Please set down the line that contains "The overarching purpose" and every line below it through the last, exactly as written, with no other lines.
◇ ◇ ◇ ◇ ◇ ◇ ◇
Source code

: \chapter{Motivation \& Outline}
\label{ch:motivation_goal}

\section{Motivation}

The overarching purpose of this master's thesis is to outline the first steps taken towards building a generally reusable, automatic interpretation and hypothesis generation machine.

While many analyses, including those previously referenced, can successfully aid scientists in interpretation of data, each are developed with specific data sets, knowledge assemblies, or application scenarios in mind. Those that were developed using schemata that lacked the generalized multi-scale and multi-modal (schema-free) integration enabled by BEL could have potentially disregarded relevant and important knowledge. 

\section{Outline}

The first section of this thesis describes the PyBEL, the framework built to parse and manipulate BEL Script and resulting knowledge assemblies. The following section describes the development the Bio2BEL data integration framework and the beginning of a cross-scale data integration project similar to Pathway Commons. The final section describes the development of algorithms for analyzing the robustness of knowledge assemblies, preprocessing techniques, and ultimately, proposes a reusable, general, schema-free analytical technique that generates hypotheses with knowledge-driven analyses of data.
◇ ◇ ◇ ◇ ◇ ◇ ◇
__Your response__
The overarching purpose of this master's thesis is to outline the first steps taken towards building a generally reusable, automatic interpretation and hypothesis generation machine.

While many analyses, including those previously referenced, can successfully aid scientists in interpretation of data, each are developed with specific data sets, knowledge assemblies, or application scenarios in mind. Those that were developed using schemata that lacked the generalized multi-scale and multi-modal (schema-free) integration enabled by BEL could have potentially disregarded relevant and important knowledge. 

\section{Outline}

The first section of this thesis describes the PyBEL, the framework built to parse and manipulate BEL Script and resulting knowledge assemblies. The following section describes the development the Bio2BEL data integration framework and the beginning of a cross-scale data integration project similar to Pathway Commons. The final section describes the development of algorithms for analyzing the robustness of knowledge assemblies, preprocessing techniques, and ultimately, proposes a reusable, general, schema-free analytical technique that generates hypotheses with knowledge-driven analyses of data.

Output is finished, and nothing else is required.